Navigating the regulatory and compliance standards can be challenging for CASPs without specialized compliance tooling. Engaging with a provider like CertiK allows CASPs to focus on their core business, confident that compliance is in the hands of experts.
The European Banking Authority is standardizing how Crypto-Asset Service Providers across the EU should implement Anti-Money Laundering/Counter-Terrorist Financing (AML/CTF) measures in line with the risk-based approach. Effective December 30, 2024, the updated guidelines will incorporate crypto-asset services within the EU's regulatory framework, mandating CASPs to adhere to AML/CTF regulations and oversight.
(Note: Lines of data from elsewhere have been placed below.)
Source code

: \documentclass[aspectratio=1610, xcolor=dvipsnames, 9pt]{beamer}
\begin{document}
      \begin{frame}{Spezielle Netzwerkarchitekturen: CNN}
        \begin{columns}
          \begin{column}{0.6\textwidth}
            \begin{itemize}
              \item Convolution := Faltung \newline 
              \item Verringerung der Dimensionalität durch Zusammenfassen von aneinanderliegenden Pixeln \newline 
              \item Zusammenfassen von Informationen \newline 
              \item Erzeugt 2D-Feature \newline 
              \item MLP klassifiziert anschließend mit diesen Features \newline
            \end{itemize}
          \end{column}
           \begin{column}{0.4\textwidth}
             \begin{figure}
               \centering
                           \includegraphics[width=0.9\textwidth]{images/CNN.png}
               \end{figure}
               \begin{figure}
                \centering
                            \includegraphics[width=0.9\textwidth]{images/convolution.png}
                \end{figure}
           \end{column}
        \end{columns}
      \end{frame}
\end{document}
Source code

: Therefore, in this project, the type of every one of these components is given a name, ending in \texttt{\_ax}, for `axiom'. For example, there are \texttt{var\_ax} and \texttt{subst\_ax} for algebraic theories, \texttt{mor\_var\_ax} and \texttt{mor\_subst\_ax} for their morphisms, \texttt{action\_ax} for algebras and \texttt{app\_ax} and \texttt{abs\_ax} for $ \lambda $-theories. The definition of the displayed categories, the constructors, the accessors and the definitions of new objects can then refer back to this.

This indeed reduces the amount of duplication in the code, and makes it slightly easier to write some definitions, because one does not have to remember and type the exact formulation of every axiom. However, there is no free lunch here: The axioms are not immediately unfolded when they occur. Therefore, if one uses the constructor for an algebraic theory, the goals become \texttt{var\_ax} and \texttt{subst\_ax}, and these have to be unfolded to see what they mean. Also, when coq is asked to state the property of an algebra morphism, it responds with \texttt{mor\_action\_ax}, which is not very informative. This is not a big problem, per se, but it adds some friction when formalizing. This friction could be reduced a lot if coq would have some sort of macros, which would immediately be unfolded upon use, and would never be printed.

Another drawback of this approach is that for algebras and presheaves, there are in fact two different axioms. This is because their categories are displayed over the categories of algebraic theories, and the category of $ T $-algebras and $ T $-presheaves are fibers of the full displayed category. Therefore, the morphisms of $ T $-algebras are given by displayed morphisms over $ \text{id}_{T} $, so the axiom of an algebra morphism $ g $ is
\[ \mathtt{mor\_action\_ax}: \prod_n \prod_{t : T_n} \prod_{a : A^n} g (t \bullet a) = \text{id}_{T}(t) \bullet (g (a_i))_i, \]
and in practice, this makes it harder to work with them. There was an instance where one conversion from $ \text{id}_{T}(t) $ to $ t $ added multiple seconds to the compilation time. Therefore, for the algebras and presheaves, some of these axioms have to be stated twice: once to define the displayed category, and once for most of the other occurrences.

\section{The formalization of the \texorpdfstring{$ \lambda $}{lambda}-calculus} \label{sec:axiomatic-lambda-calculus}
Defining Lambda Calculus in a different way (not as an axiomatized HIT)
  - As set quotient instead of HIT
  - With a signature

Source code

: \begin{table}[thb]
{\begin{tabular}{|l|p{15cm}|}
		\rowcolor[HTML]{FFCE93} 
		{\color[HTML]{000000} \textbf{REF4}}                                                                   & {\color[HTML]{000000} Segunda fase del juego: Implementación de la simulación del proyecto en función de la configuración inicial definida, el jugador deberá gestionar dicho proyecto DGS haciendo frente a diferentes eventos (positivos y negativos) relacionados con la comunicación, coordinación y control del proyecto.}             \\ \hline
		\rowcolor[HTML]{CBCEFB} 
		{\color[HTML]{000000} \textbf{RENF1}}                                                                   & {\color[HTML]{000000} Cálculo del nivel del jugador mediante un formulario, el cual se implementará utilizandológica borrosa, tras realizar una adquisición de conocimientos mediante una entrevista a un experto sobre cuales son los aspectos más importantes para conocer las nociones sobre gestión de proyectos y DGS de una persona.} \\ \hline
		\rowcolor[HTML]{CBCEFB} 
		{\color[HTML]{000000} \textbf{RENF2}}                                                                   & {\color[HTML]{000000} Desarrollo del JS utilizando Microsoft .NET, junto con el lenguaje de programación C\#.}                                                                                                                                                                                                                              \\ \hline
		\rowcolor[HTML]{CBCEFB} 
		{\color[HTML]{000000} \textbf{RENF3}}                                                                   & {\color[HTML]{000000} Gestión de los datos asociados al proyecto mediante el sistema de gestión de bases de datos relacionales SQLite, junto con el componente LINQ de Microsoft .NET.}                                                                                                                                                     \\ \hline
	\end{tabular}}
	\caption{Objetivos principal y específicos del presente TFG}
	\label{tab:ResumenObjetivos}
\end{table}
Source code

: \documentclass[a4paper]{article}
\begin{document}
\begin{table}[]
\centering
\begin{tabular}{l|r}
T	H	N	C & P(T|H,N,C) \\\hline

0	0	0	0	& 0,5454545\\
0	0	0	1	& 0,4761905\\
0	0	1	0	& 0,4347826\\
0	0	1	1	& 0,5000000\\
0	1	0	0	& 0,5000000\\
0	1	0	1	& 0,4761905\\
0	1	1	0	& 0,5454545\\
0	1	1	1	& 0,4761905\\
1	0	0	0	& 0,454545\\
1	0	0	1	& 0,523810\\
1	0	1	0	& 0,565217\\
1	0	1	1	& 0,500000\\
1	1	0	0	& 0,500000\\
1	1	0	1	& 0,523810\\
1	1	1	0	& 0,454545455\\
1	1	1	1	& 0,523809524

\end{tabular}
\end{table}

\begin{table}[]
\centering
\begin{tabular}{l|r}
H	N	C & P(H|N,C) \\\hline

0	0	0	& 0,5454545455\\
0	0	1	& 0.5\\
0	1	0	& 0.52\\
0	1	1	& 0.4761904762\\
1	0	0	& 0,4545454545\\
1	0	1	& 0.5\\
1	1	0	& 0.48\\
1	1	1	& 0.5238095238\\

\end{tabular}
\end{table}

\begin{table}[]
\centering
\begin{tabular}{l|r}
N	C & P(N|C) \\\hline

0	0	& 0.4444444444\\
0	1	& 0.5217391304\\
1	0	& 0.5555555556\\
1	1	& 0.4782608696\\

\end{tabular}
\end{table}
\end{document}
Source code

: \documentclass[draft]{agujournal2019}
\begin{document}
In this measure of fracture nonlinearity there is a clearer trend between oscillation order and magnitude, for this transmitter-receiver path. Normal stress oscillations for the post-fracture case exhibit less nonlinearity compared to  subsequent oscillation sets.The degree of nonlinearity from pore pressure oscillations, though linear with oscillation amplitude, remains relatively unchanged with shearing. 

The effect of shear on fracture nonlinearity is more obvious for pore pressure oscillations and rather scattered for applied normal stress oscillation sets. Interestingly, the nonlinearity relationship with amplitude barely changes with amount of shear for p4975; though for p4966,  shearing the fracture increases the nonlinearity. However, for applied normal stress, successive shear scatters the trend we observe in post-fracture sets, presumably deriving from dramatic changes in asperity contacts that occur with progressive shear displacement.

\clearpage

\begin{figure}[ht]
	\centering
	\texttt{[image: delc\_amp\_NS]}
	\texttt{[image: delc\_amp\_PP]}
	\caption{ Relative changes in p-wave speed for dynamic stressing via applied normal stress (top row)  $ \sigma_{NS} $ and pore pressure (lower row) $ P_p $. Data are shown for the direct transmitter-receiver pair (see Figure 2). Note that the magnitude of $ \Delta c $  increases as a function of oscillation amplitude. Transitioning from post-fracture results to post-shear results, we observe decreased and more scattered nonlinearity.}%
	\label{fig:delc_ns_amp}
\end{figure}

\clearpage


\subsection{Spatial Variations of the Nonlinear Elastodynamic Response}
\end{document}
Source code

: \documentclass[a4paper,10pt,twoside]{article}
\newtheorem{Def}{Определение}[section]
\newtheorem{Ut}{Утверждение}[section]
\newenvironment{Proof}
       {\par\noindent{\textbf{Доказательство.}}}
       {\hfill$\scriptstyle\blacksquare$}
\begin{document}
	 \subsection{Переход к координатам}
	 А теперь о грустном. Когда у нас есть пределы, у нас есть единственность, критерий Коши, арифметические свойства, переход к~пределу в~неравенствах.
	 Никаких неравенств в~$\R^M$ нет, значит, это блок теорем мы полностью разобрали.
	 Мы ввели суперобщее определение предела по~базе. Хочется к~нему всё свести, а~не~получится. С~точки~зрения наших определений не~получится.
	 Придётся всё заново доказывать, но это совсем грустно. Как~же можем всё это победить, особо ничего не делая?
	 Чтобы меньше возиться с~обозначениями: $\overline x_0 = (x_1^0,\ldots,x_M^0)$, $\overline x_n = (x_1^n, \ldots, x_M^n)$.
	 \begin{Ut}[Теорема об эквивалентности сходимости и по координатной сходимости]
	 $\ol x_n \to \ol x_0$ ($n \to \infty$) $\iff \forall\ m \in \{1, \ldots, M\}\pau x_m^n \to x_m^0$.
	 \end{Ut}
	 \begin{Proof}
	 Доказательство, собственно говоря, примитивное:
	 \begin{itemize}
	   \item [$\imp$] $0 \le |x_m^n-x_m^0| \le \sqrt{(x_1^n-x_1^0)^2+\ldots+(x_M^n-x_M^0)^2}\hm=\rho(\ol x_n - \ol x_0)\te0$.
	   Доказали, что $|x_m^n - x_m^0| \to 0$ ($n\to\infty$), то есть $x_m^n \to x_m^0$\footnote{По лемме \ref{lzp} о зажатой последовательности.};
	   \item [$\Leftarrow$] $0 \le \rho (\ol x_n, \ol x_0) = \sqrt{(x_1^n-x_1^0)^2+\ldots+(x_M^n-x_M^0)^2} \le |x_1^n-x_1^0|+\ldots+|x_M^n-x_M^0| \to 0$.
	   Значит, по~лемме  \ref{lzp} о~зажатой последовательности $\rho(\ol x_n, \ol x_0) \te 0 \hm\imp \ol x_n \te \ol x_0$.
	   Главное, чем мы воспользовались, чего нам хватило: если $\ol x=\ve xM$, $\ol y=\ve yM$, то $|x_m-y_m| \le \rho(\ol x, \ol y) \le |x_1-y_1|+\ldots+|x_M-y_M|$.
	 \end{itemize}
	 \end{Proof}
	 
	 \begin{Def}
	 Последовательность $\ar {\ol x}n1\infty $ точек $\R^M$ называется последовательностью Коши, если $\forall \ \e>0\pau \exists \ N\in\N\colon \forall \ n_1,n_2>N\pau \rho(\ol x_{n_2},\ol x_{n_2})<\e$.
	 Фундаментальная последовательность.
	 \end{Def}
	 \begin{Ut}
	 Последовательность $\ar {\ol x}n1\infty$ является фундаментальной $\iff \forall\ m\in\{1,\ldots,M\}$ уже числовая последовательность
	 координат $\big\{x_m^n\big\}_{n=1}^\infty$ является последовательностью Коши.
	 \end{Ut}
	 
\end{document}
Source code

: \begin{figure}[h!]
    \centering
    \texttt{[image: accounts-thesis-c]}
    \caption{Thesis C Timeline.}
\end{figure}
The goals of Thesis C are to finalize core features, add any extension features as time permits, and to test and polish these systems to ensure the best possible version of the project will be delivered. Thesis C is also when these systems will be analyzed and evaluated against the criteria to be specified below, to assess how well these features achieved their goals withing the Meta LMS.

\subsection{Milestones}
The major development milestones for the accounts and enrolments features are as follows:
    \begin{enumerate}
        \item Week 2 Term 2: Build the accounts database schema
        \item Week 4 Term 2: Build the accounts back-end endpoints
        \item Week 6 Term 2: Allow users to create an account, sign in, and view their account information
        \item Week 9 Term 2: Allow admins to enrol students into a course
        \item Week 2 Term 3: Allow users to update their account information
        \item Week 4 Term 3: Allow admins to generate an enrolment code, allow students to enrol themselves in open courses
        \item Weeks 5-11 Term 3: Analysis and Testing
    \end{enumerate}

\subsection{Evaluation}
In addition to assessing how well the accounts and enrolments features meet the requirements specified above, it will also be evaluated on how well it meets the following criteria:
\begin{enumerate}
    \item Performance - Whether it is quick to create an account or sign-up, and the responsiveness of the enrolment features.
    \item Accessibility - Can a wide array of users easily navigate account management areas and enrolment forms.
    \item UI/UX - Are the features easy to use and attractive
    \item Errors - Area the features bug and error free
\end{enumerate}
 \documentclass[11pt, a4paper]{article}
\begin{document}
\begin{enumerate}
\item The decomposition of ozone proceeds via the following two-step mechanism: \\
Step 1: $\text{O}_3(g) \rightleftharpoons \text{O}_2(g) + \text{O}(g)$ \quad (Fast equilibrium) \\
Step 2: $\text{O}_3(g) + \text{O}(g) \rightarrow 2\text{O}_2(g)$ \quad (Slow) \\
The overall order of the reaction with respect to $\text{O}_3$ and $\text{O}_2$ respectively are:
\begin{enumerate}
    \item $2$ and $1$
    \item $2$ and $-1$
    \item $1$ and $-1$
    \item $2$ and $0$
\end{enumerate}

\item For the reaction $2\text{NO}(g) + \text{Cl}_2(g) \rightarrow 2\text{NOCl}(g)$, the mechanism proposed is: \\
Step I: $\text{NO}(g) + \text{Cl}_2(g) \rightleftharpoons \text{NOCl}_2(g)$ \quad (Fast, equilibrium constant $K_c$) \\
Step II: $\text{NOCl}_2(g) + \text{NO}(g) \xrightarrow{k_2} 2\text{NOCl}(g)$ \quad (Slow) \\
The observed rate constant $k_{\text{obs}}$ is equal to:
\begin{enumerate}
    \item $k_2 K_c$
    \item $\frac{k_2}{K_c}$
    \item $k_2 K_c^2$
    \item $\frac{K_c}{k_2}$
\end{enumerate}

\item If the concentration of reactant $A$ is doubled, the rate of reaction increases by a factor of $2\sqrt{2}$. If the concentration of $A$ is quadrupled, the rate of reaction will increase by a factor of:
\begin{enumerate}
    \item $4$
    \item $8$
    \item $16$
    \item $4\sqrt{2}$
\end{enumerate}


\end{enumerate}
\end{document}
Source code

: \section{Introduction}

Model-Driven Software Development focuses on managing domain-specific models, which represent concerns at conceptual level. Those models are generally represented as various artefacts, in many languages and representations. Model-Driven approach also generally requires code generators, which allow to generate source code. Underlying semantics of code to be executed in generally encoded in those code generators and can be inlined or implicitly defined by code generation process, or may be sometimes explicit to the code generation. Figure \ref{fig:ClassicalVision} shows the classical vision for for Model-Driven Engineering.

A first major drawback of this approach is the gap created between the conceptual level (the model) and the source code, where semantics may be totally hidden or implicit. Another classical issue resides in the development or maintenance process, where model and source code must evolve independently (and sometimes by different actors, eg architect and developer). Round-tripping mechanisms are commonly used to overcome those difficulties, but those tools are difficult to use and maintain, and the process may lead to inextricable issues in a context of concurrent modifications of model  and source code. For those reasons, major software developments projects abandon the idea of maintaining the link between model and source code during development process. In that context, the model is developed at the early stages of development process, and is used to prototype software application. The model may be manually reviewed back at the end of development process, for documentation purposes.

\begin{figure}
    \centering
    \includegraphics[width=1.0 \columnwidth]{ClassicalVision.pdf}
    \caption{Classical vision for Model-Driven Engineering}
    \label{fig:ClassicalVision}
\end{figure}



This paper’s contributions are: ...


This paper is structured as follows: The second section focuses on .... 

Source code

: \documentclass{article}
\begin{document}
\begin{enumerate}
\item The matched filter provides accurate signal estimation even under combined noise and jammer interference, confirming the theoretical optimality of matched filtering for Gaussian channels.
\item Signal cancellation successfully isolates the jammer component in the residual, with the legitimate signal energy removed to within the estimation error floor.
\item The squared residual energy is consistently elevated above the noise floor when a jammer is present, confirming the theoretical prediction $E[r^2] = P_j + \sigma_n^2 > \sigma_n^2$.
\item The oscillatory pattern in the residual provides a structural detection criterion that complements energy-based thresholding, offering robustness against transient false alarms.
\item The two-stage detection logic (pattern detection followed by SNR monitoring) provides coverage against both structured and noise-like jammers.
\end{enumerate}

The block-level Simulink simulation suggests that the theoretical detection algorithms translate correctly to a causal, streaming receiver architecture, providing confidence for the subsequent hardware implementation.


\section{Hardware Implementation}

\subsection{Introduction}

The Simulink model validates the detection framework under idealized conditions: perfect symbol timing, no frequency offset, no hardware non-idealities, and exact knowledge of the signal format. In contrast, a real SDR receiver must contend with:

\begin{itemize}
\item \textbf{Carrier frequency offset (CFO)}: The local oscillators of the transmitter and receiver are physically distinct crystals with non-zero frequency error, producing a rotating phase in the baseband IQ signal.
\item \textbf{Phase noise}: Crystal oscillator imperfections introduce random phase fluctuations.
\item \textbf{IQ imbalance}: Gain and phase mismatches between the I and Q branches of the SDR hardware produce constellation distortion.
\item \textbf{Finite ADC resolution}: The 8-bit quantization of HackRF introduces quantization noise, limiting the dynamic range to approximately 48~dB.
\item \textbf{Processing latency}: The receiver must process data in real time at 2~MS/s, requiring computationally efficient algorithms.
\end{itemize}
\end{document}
This alignment with international standards aims to effectively manage and mitigate the risks associated with money laundering and terrorist financing in this sector.
This initiative by the EBA marks a shift in the regulatory landscape, a trend mirrored globally as authorities strengthen guidance on crypto activities, particularly in AML/CTF. In 2023, South Korea legislated to regulate cryptocurrency markets, aiming to enhance investor protection, with enforcement starting in July 2024. Turkey is also moving in a similar direction. Turkish Treasury and Finance Minister Mehmet Şimşek recently outlined upcoming crypto regulations, focusing on defining key crypto terms legally, licensing trading platforms, and aligning with the Financial Action Task Force (FATF) standards.
These developments in South Korea, Turkey, and the EU via the EBA reflect a global move toward tighter control and regulation of the cryptocurrency sector. As these regions intensify regulatory measures for virtual asset services, it becomes increasingly important for crypto and virtual asset service providers globally to establish and maintain stringent compliance frameworks. Blockchain analytics and compliance tools like SkyInsights are essential in identifying and addressing risks linked to money laundering and terrorist financing. Looking ahead, we can anticipate further developments as more regulatory authorities around the world begin issuing similar guidance, making it imperative for service providers to address compliance standards sooner rather than later.